◆ Action item
Reproduce the opening lines of the records exactly, up to and including the line in which "## 3. 分享活動的辦理過程" occurs.

(Data extracts begins)

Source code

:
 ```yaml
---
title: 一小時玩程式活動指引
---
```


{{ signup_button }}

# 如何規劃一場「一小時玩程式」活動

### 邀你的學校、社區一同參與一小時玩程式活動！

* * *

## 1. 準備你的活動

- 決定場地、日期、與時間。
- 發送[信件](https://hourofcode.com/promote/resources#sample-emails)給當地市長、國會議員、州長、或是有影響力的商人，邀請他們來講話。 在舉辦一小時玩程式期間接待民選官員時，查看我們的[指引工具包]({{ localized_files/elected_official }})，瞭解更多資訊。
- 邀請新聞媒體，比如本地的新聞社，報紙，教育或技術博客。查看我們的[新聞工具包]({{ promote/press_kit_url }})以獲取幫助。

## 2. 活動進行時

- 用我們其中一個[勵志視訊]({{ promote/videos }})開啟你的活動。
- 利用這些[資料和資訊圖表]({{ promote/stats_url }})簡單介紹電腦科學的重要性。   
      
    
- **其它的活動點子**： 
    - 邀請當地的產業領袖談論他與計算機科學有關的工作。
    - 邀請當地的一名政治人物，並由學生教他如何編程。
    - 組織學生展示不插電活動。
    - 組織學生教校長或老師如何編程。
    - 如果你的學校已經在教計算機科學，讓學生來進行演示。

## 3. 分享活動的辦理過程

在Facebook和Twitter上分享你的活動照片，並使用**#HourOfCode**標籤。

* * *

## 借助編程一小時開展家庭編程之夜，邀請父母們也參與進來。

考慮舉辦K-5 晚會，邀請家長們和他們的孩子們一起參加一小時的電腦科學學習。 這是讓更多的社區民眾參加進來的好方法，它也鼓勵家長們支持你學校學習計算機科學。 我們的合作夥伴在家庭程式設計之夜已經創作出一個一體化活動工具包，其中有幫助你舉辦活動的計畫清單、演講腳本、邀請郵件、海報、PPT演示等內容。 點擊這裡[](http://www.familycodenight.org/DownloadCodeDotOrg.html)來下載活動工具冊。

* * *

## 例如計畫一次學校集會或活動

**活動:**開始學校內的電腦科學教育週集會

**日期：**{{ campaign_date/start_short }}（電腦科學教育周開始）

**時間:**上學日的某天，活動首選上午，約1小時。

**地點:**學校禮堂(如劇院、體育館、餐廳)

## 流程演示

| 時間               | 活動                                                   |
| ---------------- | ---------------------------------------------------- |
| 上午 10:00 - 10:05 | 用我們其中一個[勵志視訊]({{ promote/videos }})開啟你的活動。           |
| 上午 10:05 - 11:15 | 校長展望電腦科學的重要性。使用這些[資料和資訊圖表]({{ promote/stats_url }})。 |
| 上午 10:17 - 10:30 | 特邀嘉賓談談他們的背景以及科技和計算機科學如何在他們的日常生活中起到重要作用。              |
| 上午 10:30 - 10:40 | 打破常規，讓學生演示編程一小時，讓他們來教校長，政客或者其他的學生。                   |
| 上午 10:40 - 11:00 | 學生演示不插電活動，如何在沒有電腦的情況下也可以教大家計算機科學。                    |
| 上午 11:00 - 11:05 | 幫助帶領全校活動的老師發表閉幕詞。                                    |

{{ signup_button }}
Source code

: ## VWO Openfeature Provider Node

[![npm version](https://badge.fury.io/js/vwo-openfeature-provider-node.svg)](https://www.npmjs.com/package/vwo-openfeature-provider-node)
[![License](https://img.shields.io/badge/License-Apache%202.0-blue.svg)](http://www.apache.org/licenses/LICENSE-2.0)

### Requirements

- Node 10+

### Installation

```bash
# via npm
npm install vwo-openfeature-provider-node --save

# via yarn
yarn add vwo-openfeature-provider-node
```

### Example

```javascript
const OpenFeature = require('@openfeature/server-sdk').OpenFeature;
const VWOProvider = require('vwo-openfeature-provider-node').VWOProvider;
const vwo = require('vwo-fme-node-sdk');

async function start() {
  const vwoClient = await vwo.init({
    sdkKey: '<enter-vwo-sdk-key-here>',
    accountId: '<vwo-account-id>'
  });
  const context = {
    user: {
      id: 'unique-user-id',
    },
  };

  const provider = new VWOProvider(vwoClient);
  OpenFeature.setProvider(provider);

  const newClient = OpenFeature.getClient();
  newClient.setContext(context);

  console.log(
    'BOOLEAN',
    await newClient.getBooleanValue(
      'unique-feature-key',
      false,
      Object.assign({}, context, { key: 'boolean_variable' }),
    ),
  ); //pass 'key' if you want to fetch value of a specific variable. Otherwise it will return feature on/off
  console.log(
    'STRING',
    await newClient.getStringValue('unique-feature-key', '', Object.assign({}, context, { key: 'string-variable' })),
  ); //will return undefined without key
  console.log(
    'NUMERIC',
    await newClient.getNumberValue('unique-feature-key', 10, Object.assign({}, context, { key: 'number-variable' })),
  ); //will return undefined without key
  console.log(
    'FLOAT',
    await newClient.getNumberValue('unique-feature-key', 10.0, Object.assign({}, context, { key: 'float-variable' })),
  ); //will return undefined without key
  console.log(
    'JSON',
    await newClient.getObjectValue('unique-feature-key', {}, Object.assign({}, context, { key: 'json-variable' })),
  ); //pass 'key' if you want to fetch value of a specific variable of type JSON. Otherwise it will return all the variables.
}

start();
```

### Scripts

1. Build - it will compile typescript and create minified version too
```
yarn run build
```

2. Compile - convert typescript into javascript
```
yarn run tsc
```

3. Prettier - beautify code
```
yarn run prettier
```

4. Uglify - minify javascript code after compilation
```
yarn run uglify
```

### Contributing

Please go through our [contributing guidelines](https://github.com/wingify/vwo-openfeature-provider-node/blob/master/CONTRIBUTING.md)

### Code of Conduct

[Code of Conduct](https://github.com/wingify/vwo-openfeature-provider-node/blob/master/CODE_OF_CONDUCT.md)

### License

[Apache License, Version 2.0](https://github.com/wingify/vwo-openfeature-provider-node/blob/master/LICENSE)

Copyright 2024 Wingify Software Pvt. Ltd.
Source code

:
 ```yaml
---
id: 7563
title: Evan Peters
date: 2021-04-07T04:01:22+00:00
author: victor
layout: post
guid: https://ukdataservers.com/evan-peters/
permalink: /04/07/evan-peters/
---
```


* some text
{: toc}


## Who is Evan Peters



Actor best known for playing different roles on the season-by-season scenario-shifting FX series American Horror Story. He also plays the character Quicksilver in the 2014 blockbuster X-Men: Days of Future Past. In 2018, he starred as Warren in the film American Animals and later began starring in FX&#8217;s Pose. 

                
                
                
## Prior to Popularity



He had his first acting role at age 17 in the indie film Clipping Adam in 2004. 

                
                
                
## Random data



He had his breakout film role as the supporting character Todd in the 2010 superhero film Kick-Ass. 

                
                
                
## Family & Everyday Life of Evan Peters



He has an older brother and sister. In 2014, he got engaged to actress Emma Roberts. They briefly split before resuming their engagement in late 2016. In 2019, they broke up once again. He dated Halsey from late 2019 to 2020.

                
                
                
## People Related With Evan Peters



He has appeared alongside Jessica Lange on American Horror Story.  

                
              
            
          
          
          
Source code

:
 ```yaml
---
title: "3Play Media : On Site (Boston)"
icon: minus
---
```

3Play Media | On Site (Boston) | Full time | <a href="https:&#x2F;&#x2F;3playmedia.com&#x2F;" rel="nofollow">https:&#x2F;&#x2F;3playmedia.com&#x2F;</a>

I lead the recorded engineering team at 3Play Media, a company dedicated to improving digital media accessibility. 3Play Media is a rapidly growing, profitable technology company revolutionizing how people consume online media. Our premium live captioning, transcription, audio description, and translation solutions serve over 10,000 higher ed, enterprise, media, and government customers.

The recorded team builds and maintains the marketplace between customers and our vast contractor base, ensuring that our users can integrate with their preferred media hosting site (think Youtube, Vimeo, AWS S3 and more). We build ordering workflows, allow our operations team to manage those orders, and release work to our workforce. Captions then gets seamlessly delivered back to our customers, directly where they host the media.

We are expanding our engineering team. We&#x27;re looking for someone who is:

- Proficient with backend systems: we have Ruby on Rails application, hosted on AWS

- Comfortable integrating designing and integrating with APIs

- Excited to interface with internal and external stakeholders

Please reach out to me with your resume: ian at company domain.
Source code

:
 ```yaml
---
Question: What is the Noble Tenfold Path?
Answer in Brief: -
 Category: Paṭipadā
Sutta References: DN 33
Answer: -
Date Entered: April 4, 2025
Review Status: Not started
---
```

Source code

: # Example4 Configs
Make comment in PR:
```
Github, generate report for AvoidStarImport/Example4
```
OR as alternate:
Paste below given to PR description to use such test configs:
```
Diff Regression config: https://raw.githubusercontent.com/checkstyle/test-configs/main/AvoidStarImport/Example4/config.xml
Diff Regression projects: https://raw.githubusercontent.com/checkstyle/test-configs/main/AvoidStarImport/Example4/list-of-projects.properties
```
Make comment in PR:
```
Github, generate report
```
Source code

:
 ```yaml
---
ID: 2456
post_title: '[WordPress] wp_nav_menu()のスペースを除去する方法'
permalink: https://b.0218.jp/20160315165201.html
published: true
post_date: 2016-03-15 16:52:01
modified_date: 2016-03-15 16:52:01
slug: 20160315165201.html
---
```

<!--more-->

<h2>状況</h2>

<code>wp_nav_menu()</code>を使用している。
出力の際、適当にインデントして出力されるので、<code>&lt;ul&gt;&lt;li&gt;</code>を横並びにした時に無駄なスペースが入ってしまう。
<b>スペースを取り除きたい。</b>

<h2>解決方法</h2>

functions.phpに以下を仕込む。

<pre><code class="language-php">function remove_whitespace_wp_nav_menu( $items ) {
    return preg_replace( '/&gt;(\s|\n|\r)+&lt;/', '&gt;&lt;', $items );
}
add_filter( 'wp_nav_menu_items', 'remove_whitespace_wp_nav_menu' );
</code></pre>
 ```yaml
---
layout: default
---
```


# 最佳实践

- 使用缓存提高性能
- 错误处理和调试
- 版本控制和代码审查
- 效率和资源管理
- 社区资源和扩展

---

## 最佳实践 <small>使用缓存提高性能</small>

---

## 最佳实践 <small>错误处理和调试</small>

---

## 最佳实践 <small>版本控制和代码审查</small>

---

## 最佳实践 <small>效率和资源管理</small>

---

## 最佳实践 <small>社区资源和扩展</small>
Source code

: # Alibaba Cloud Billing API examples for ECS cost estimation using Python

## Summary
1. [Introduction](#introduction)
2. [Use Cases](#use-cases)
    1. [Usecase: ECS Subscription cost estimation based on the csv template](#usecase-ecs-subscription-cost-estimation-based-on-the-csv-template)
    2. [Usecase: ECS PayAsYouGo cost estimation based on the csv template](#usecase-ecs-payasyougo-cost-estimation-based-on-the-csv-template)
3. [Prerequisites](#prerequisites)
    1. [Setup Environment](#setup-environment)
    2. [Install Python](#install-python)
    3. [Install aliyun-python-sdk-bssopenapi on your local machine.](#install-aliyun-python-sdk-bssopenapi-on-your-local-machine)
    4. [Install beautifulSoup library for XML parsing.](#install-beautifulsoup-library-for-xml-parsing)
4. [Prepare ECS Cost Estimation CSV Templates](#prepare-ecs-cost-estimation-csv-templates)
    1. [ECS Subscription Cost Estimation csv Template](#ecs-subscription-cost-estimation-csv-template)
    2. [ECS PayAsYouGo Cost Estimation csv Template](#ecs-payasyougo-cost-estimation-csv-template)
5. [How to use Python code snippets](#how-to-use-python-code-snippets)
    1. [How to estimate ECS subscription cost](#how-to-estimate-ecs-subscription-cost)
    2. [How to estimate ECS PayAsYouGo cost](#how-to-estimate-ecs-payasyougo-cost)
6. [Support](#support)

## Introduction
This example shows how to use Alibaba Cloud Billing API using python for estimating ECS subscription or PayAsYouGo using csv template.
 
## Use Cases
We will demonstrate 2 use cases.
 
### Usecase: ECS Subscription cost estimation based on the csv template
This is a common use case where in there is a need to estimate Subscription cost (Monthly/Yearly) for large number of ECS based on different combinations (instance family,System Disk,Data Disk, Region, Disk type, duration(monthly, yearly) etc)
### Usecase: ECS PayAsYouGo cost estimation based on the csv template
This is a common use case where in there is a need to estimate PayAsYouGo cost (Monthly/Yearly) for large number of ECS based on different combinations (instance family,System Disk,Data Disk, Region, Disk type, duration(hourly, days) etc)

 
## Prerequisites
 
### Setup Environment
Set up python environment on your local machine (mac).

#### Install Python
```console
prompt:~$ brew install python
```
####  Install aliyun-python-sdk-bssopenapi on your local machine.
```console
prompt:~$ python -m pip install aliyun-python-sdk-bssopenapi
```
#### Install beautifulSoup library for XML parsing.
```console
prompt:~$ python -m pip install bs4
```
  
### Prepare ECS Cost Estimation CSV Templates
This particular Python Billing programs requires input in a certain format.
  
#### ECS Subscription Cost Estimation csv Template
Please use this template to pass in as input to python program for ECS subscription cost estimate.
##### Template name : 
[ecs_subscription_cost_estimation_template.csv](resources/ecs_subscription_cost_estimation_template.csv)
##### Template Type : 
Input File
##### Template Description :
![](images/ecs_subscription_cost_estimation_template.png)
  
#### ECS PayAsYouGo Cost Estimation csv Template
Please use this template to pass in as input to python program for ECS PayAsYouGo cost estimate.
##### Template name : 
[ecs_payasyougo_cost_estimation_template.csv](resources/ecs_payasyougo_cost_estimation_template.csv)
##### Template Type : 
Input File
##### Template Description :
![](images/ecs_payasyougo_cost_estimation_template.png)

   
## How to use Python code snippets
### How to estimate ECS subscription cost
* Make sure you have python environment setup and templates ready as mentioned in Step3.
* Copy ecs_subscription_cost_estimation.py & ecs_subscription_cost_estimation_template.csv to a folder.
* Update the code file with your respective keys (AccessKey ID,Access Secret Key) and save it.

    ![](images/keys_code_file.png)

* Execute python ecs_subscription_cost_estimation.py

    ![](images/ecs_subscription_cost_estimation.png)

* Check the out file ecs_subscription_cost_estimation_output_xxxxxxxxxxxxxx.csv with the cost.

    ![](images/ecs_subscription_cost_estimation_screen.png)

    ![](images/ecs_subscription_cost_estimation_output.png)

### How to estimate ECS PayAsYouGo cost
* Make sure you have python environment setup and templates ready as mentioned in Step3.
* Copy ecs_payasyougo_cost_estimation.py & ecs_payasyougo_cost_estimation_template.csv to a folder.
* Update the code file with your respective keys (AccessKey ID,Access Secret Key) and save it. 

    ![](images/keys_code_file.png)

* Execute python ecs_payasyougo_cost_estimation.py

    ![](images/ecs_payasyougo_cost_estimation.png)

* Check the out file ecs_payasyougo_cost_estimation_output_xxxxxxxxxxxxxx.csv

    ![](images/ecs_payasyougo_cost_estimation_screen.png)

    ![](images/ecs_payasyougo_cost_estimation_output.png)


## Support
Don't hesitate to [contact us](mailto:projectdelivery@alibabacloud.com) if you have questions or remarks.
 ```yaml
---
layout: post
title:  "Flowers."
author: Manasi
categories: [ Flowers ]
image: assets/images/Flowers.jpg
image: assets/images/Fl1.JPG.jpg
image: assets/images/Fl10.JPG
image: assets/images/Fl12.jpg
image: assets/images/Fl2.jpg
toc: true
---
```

(Data extracts ends)

◆ Output for this exercise
Source code

:
 ```yaml
---
title: 一小時玩程式活動指引
---
```


{{ signup_button }}

# 如何規劃一場「一小時玩程式」活動

### 邀你的學校、社區一同參與一小時玩程式活動！

* * *

## 1. 準備你的活動

- 決定場地、日期、與時間。
- 發送[信件](https://hourofcode.com/promote/resources#sample-emails)給當地市長、國會議員、州長、或是有影響力的商人，邀請他們來講話。 在舉辦一小時玩程式期間接待民選官員時，查看我們的[指引工具包]({{ localized_files/elected_official }})，瞭解更多資訊。
- 邀請新聞媒體，比如本地的新聞社，報紙，教育或技術博客。查看我們的[新聞工具包]({{ promote/press_kit_url }})以獲取幫助。

## 2. 活動進行時

- 用我們其中一個[勵志視訊]({{ promote/videos }})開啟你的活動。
- 利用這些[資料和資訊圖表]({{ promote/stats_url }})簡單介紹電腦科學的重要性。   
      
    
- **其它的活動點子**： 
    - 邀請當地的產業領袖談論他與計算機科學有關的工作。
    - 邀請當地的一名政治人物，並由學生教他如何編程。
    - 組織學生展示不插電活動。
    - 組織學生教校長或老師如何編程。
    - 如果你的學校已經在教計算機科學，讓學生來進行演示。

## 3. 分享活動的辦理過程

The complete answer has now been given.